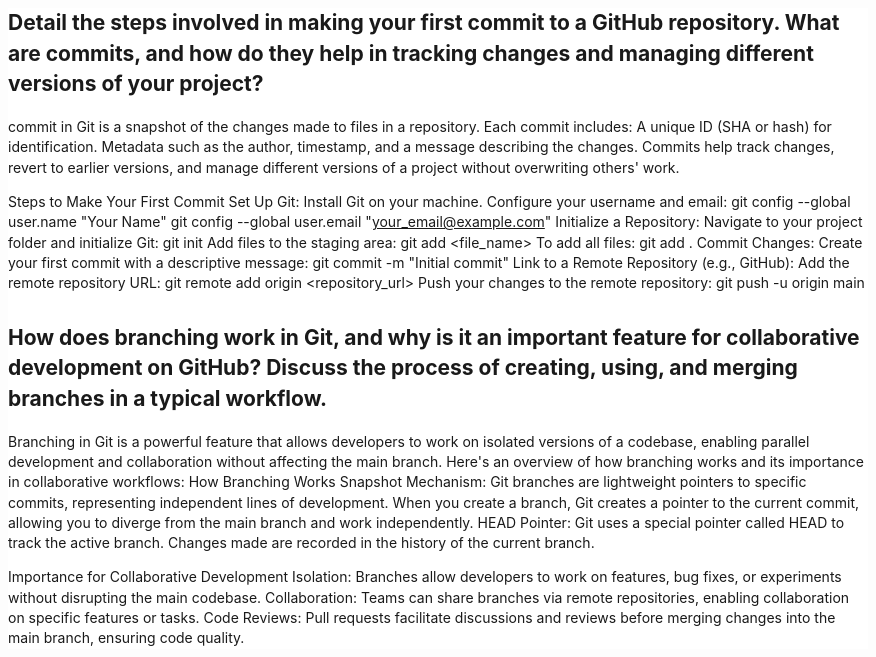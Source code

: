 ## Detail the steps involved in making your first commit to a GitHub repository. What are commits, and how do they help in tracking changes and managing different versions of your project?
commit in Git is a snapshot of the changes made to files in a repository. Each commit includes:
A unique ID (SHA or hash) for identification.
Metadata such as the author, timestamp, and a message describing the changes.
Commits help track changes, revert to earlier versions, and manage different versions of a project without overwriting others' work.

Steps to Make Your First Commit
Set Up Git:
Install Git on your machine.
Configure your username and email:
git config --global user.name "Your Name"
git config --global user.email "your_email@example.com"
Initialize a Repository:
Navigate to your project folder and initialize Git:
git init
Add files to the staging area:
git add <file_name>
To add all files:
git add .
Commit Changes:
Create your first commit with a descriptive message:
git commit -m "Initial commit"
Link to a Remote Repository (e.g., GitHub):
Add the remote repository URL:
git remote add origin <repository_url>
Push your changes to the remote repository:
git push -u origin main

## How does branching work in Git, and why is it an important feature for collaborative development on GitHub? Discuss the process of creating, using, and merging branches in a typical workflow.
Branching in Git is a powerful feature that allows developers to work on isolated versions of a codebase, enabling parallel development and collaboration without affecting the main branch. Here's an overview of how branching works and its importance in collaborative workflows:
How Branching Works
Snapshot Mechanism: Git branches are lightweight pointers to specific commits, representing independent lines of development. When you create a branch, Git creates a pointer to the current commit, allowing you to diverge from the main branch and work independently.
HEAD Pointer: Git uses a special pointer called HEAD to track the active branch. Changes made are recorded in the history of the current branch.

Importance for Collaborative Development
Isolation: Branches allow developers to work on features, bug fixes, or experiments without disrupting the main codebase.
Collaboration: Teams can share branches via remote repositories, enabling collaboration on specific features or tasks.
Code Reviews: Pull requests facilitate discussions and reviews before merging changes into the main branch, ensuring code quality.

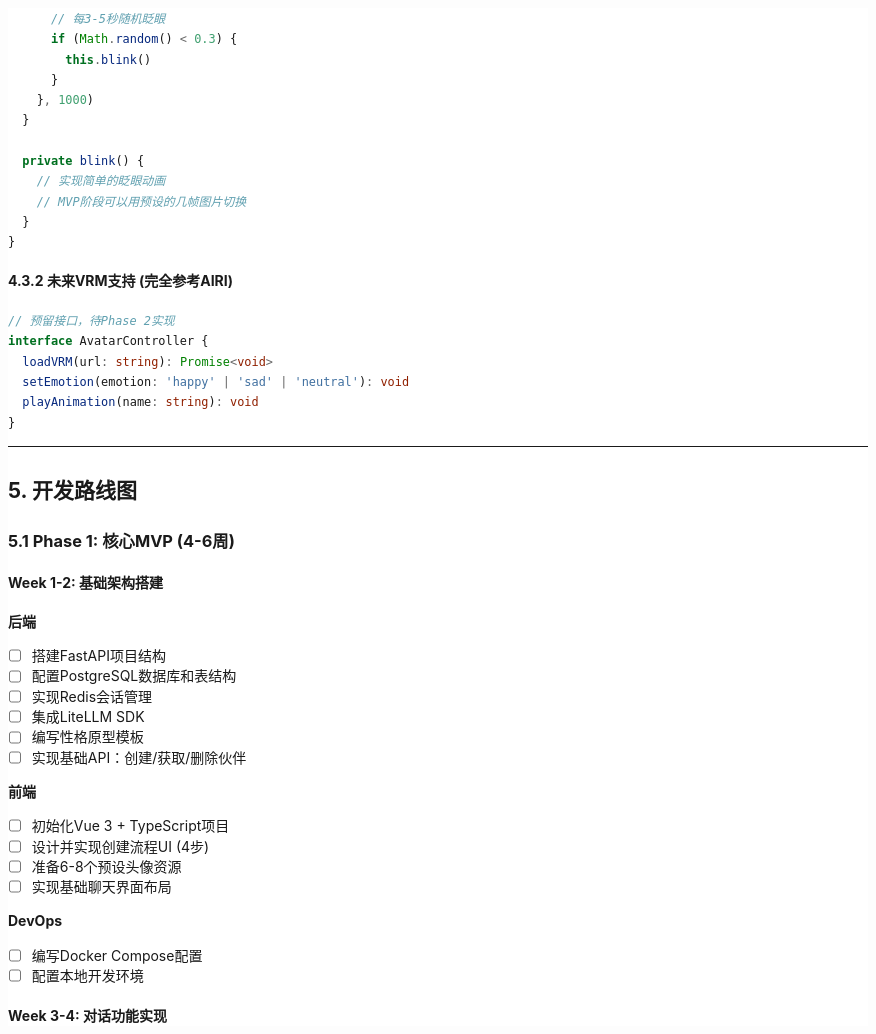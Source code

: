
 ```typescript
      // 每3-5秒随机眨眼
      if (Math.random() < 0.3) {
        this.blink()
      }
    }, 1000)
  }

  private blink() {
    // 实现简单的眨眼动画
    // MVP阶段可以用预设的几帧图片切换
  }
}
```

#### 4.3.2 未来VRM支持 (完全参考AIRI)

```typescript
// 预留接口，待Phase 2实现
interface AvatarController {
  loadVRM(url: string): Promise<void>
  setEmotion(emotion: 'happy' | 'sad' | 'neutral'): void
  playAnimation(name: string): void
}
```

---

## 5. 开发路线图

### 5.1 Phase 1: 核心MVP (4-6周)

#### Week 1-2: 基础架构搭建

**后端**
- [ ] 搭建FastAPI项目结构
- [ ] 配置PostgreSQL数据库和表结构
- [ ] 实现Redis会话管理
- [ ] 集成LiteLLM SDK
- [ ] 编写性格原型模板
- [ ] 实现基础API：创建/获取/删除伙伴

**前端**
- [ ] 初始化Vue 3 + TypeScript项目
- [ ] 设计并实现创建流程UI (4步)
- [ ] 准备6-8个预设头像资源
- [ ] 实现基础聊天界面布局

**DevOps**
- [ ] 编写Docker Compose配置
- [ ] 配置本地开发环境

#### Week 3-4: 对话功能实现
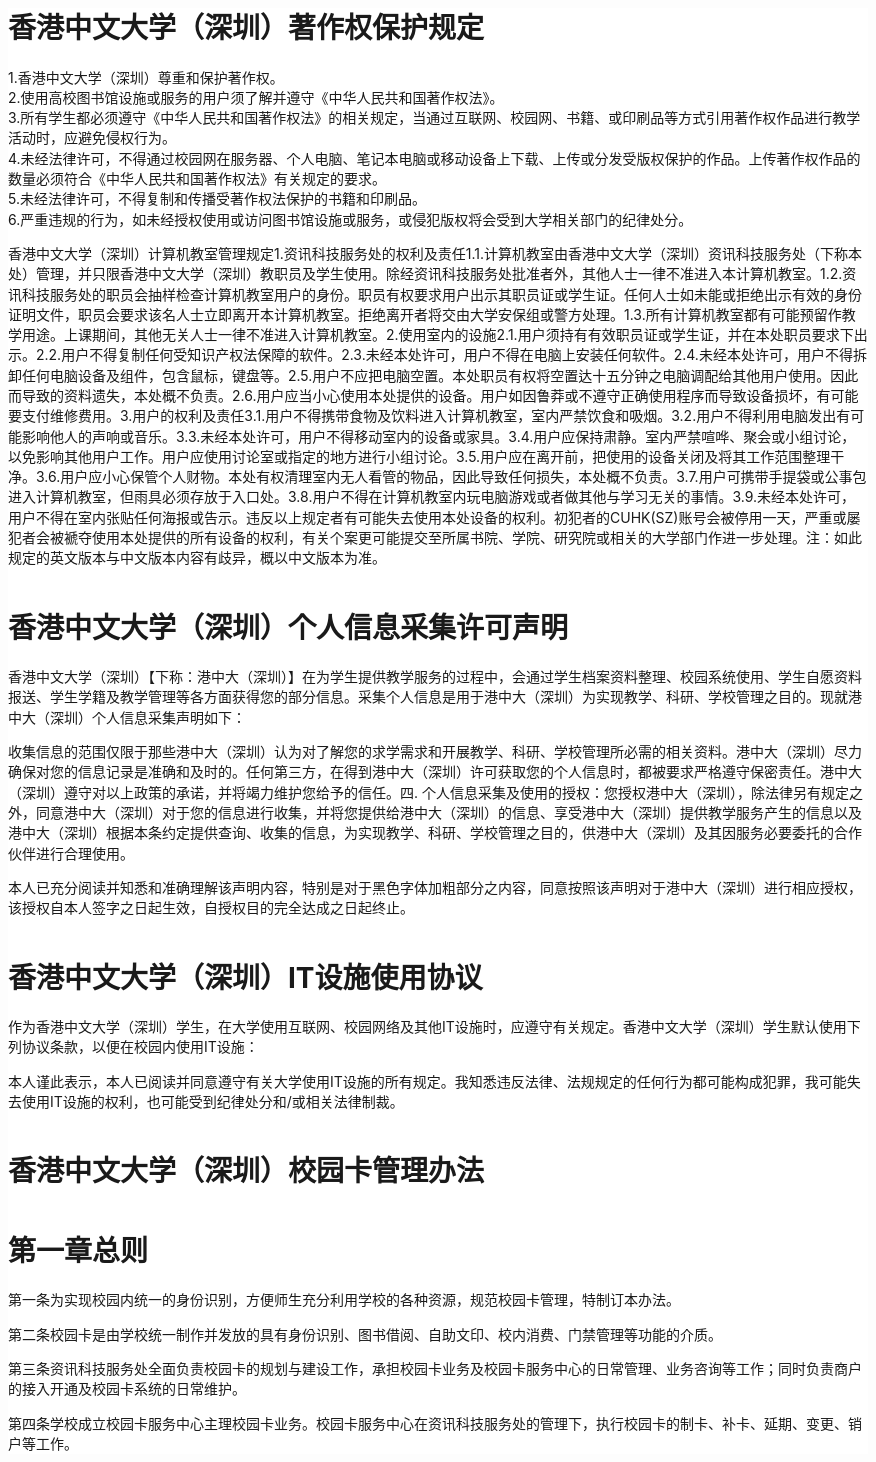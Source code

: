 # 香港中文大学（深圳）著作权保护规定

1.香港中文大学（深圳）尊重和保护著作权。  
2.使用高校图书馆设施或服务的用户须了解并遵守《中华人民共和国著作权法》。  
3.所有学生都必须遵守《中华人民共和国著作权法》的相关规定，当通过互联网、校园网、书籍、或印刷品等方式引用著作权作品进行教学活动时，应避免侵权行为。  
4.未经法律许可，不得通过校园网在服务器、个人电脑、笔记本电脑或移动设备上下载、上传或分发受版权保护的作品。上传著作权作品的数量必须符合《中华人民共和国著作权法》有关规定的要求。  
5.未经法律许可，不得复制和传播受著作权法保护的书籍和印刷品。  
6.严重违规的行为，如未经授权使用或访问图书馆设施或服务，或侵犯版权将会受到大学相关部门的纪律处分。

香港中文大学（深圳）计算机教室管理规定1.资讯科技服务处的权利及责任1.1.计算机教室由香港中文大学（深圳）资讯科技服务处（下称本处）管理，并只限香港中文大学（深圳）教职员及学生使用。除经资讯科技服务处批准者外，其他人士一律不准进入本计算机教室。1.2.资讯科技服务处的职员会抽样检查计算机教室用户的身份。职员有权要求用户出示其职员证或学生证。任何人士如未能或拒绝出示有效的身份证明文件，职员会要求该名人士立即离开本计算机教室。拒绝离开者将交由大学安保组或警方处理。1.3.所有计算机教室都有可能预留作教学用途。上课期间，其他无关人士一律不准进入计算机教室。2.使用室内的设施2.1.用户须持有有效职员证或学生证，并在本处职员要求下出示。2.2.用户不得复制任何受知识产权法保障的软件。2.3.未经本处许可，用户不得在电脑上安装任何软件。2.4.未经本处许可，用户不得拆卸任何电脑设备及组件，包含鼠标，键盘等。2.5.用户不应把电脑空置。本处职员有权将空置达十五分钟之电脑调配给其他用户使用。因此而导致的资料遗失，本处概不负责。2.6.用户应当小心使用本处提供的设备。用户如因鲁莽或不遵守正确使用程序而导致设备损坏，有可能要支付维修费用。3.用户的权利及责任3.1.用户不得携带食物及饮料进入计算机教室，室内严禁饮食和吸烟。3.2.用户不得利用电脑发出有可能影响他人的声响或音乐。3.3.未经本处许可，用户不得移动室内的设备或家具。3.4.用户应保持肃静。室内严禁喧哗、聚会或小组讨论，以免影响其他用户工作。用户应使用讨论室或指定的地方进行小组讨论。3.5.用户应在离开前，把使用的设备关闭及将其工作范围整理干净。3.6.用户应小心保管个人财物。本处有权清理室内无人看管的物品，因此导致任何损失，本处概不负责。3.7.用户可携带手提袋或公事包进入计算机教室，但雨具必须存放于入口处。3.8.用户不得在计算机教室内玩电脑游戏或者做其他与学习无关的事情。3.9.未经本处许可，用户不得在室内张贴任何海报或告示。违反以上规定者有可能失去使用本处设备的权利。初犯者的CUHK(SZ)账号会被停用一天，严重或屡犯者会被褫夺使用本处提供的所有设备的权利，有关个案更可能提交至所属书院、学院、研究院或相关的大学部门作进一步处理。注：如此规定的英文版本与中文版本内容有歧异，概以中文版本为准。

# 香港中文大学（深圳）个人信息采集许可声明

香港中文大学（深圳）【下称：港中大（深圳）】在为学生提供教学服务的过程中，会通过学生档案资料整理、校园系统使用、学生自愿资料报送、学生学籍及教学管理等各方面获得您的部分信息。采集个人信息是用于港中大（深圳）为实现教学、科研、学校管理之目的。现就港中大（深圳）个人信息采集声明如下：

收集信息的范围仅限于那些港中大（深圳）认为对了解您的求学需求和开展教学、科研、学校管理所必需的相关资料。港中大（深圳）尽力确保对您的信息记录是准确和及时的。任何第三方，在得到港中大（深圳）许可获取您的个人信息时，都被要求严格遵守保密责任。港中大（深圳）遵守对以上政策的承诺，并将竭力维护您给予的信任。四. 个人信息采集及使用的授权：您授权港中大（深圳），除法律另有规定之外，同意港中大（深圳）对于您的信息进行收集，并将您提供给港中大（深圳）的信息、享受港中大（深圳）提供教学服务产生的信息以及港中大（深圳）根据本条约定提供查询、收集的信息，为实现教学、科研、学校管理之目的，供港中大（深圳）及其因服务必要委托的合作伙伴进行合理使用。

本人已充分阅读并知悉和准确理解该声明内容，特别是对于黑色字体加粗部分之内容，同意按照该声明对于港中大（深圳）进行相应授权，该授权自本人签字之日起生效，自授权目的完全达成之日起终止。

# 香港中文大学（深圳）IT设施使用协议

作为香港中文大学（深圳）学生，在大学使用互联网、校园网络及其他IT设施时，应遵守有关规定。香港中文大学（深圳）学生默认使用下列协议条款，以便在校园内使用IT设施：

本人谨此表示，本人已阅读并同意遵守有关大学使用IT设施的所有规定。我知悉违反法律、法规规定的任何行为都可能构成犯罪，我可能失去使用IT设施的权利，也可能受到纪律处分和/或相关法律制裁。

# 香港中文大学（深圳）校园卡管理办法

# 第一章总则

第一条为实现校园内统一的身份识别，方便师生充分利用学校的各种资源，规范校园卡管理，特制订本办法。

第二条校园卡是由学校统一制作并发放的具有身份识别、图书借阅、自助文印、校内消费、门禁管理等功能的介质。

第三条资讯科技服务处全面负责校园卡的规划与建设工作，承担校园卡业务及校园卡服务中心的日常管理、业务咨询等工作；同时负责商户的接入开通及校园卡系统的日常维护。

第四条学校成立校园卡服务中心主理校园卡业务。校园卡服务中心在资讯科技服务处的管理下，执行校园卡的制卡、补卡、延期、变更、销户等工作。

====

• _ABOUT THIS EXERCISE_: The response must repeat exactly the lines above from the one with "- [ ] 搭建FastAPI项目结构" through the one with "6.严重违规的行为，如未经授", including both, and must contain no pictures and no other text.

• _RESULT BELOW_:
- [ ] 搭建FastAPI项目结构
- [ ] 配置PostgreSQL数据库和表结构
- [ ] 实现Redis会话管理
- [ ] 集成LiteLLM SDK
- [ ] 编写性格原型模板
- [ ] 实现基础API：创建/获取/删除伙伴

**前端**
- [ ] 初始化Vue 3 + TypeScript项目
- [ ] 设计并实现创建流程UI (4步)
- [ ] 准备6-8个预设头像资源
- [ ] 实现基础聊天界面布局

**DevOps**
- [ ] 编写Docker Compose配置
- [ ] 配置本地开发环境

#### Week 3-4: 对话功能实现
Source code

: # 香港中文大学（深圳）著作权保护规定

1.香港中文大学（深圳）尊重和保护著作权。  
2.使用高校图书馆设施或服务的用户须了解并遵守《中华人民共和国著作权法》。  
3.所有学生都必须遵守《中华人民共和国著作权法》的相关规定，当通过互联网、校园网、书籍、或印刷品等方式引用著作权作品进行教学活动时，应避免侵权行为。  
4.未经法律许可，不得通过校园网在服务器、个人电脑、笔记本电脑或移动设备上下载、上传或分发受版权保护的作品。上传著作权作品的数量必须符合《中华人民共和国著作权法》有关规定的要求。  
5.未经法律许可，不得复制和传播受著作权法保护的书籍和印刷品。  
6.严重违规的行为，如未经授权使用或访问图书馆设施或服务，或侵犯版权将会受到大学相关部门的纪律处分。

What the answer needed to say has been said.